LGBTQ+ veterans sue Pentagon over ‘ongoing discrimination’
A group of LGBTQ+ veterans, who were kicked out of the US army because of their sexuality, have filed a federal civil rights lawsuit against the Defense Department, demanding to be granted honourable discharges.
On Tuesday (8 August), the class action lawsuit was filed in the US District Court for the Northern District of California on behalf of five veterans.
The class action lawsuit asks not for money, but to upgrade the veterans’ discharge papers and remove all indicators of sexual orientation.
An honourable discharge, with which the majority of military personnel leave the service, means they did their assigned job in a diligent and competent manner, followed the rules and obeyed the law. The veterans are then entitled to all the benefits available, including home loan assistance and retirement pay.
Many who served under anti-LGBTQ+ policies like “Don’t Ask, Don’t Tell” were denied honourable discharge because of their sexuality.
Documents seen by CBS News claim the Pentagon failed to grant the five plaintiffs honourable discharges, or remove biased language specifying their sexuality from their service records, following the repeal of “Don’t Ask, Don’t Tell” in 2010 under then present Barack Obama, meaning they were deprived of full benefits.
The five plaintiffs claim the Pentagon’s failure to correct this “ongoing discrimination” represents a violation of constitutional rights.

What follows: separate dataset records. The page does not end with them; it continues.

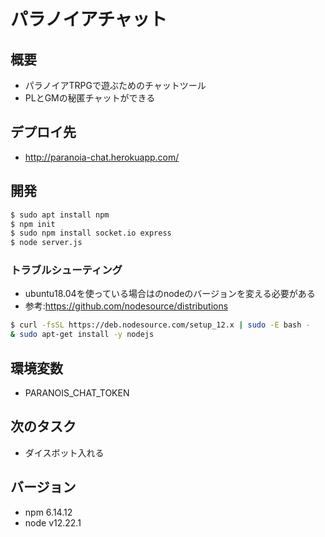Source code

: # パラノイアチャット

## 概要
- パラノイアTRPGで遊ぶためのチャットツール
- PLとGMの秘匿チャットができる

## デプロイ先
- http://paranoia-chat.herokuapp.com/

## 開発
```bash
$ sudo apt install npm
$ npm init
$ sudo npm install socket.io express
$ node server.js
```

### トラブルシューティング
- ubuntu18.04を使っている場合はのnodeのバージョンを変える必要がある
- 参考:https://github.com/nodesource/distributions
```bash
$ curl -fsSL https://deb.nodesource.com/setup_12.x | sudo -E bash -
& sudo apt-get install -y nodejs
```

## 環境変数
- PARANOIS_CHAT_TOKEN

## 次のタスク
- ダイスボット入れる

## バージョン
- npm 6.14.12
- node v12.22.1
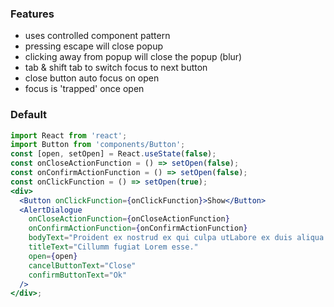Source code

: ### Features

- uses controlled component pattern
- pressing escape will close popup
- clicking away from popup will close the popup (blur)
- tab & shift tab to switch focus to next button
- close button auto focus on open
- focus is 'trapped' once open

### Default

```jsx
import React from 'react';
import Button from 'components/Button';
const [open, setOpen] = React.useState(false);
const onCloseActionFunction = () => setOpen(false);
const onConfirmActionFunction = () => setOpen(false);
const onClickFunction = () => setOpen(true);
<div>
  <Button onClickFunction={onClickFunction}>Show</Button>
  <AlertDialogue
    onCloseActionFunction={onCloseActionFunction}
    onConfirmActionFunction={onConfirmActionFunction}
    bodyText="Proident ex nostrud ex qui culpa utLabore ex duis aliqua culpa et."
    titleText="Cillumm fugiat Lorem esse."
    open={open}
    cancelButtonText="Close"
    confirmButtonText="Ok"
  />
</div>;
```
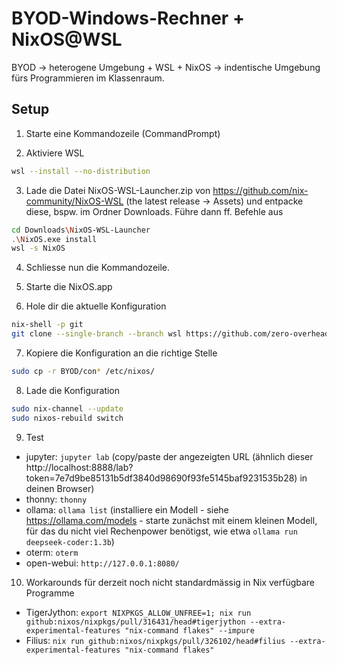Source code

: # BYOD-Windows-Rechner + NixOS@WSL
BYOD $\to$ heterogene Umgebung + WSL + NixOS $\to$ indentische Umgebung fürs Programmieren im Klassenraum.

## Setup

1. Starte eine Kommandozeile (CommandPrompt)

2. Aktiviere WSL
```bash
wsl --install --no-distribution
```

3. Lade die Datei NixOS-WSL-Launcher.zip von https://github.com/nix-community/NixOS-WSL (the latest release -> Assets) und entpacke diese, bspw. im Ordner Downloads. Führe dann ff. Befehle aus
```bash
cd Downloads\NixOS-WSL-Launcher
.\NixOS.exe install
wsl -s NixOS
```

4. Schliesse nun die Kommandozeile.

5. Starte die NixOS.app

6. Hole dir die aktuelle Konfiguration
```bash
nix-shell -p git
git clone --single-branch --branch wsl https://github.com/zero-overhead/BYOD
```

7. Kopiere die Konfiguration an die richtige Stelle
```bash
sudo cp -r BYOD/con* /etc/nixos/
```

8. Lade die Konfiguration
```bash
sudo nix-channel --update
sudo nixos-rebuild switch
```

9. Test
- jupyter: ```jupyter lab``` (copy/paste der angezeigten URL (ähnlich dieser http://localhost:8888/lab?token=7e7d9be85131b5df3840d98690f93fe5145baf9231535b28) in deinen Browser)
- thonny: ```thonny```
- ollama: ```ollama list``` (installiere ein Modell - siehe https://ollama.com/models - starte zunächst mit einem kleinen Modell, für das du nicht viel Rechenpower benötigst, wie etwa ```ollama run deepseek-coder:1.3b```)
- oterm: ```oterm```
- open-webui: ```http://127.0.0.1:8080/```

10. Workarounds für derzeit noch nicht standardmässig in Nix verfügbare Programme
- TigerJython: ```export NIXPKGS_ALLOW_UNFREE=1; nix run github:nixos/nixpkgs/pull/316431/head#tigerjython --extra-experimental-features "nix-command flakes" --impure```
- Filius: ```nix run github:nixos/nixpkgs/pull/326102/head#filius --extra-experimental-features "nix-command flakes"```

Each time they show their discharge papers – including when applying for jobs – they are “essentially being outed involuntary”, said Jocelyn Larkin, one of the lawyers representing the plaintiffs.
The suit says: “Requiring LGBTQ+ veterans to first bear the stigma and discriminatory effects of carrying indicators of sexual orientation on their [discharge papers], then navigate a broken record-correction process to seek resolution, violates their constitutional rights to equal protection, informational privacy, property and due process protected by the Fourteenth and Fifth Amendments to the US constitution.”
A Pentagon spokesperson told CBS that the Defense Department couldn’t comment on pending litigation, but in an earlier statement said the military has an existing two-page application for veterans seeking to change their discharge and so legal representation is not needed.
According to the department, its discharge review board aims to finalise 90 per cent of cases within 10 months, as required by statute.
The response has been deemed “constitutionally inadequate” by the plaintiffs because it places the burden on the individual to obtain personal records before they can begin to file an application.
A 2021 report into “Don’t Ask Don’t Tell” – which protected closeted LGBTQ+ members of the military but banned anyone openly queer from joining – found that Pentagon concerns about LGBTQ+ troops and their role in the military were vastly overblown.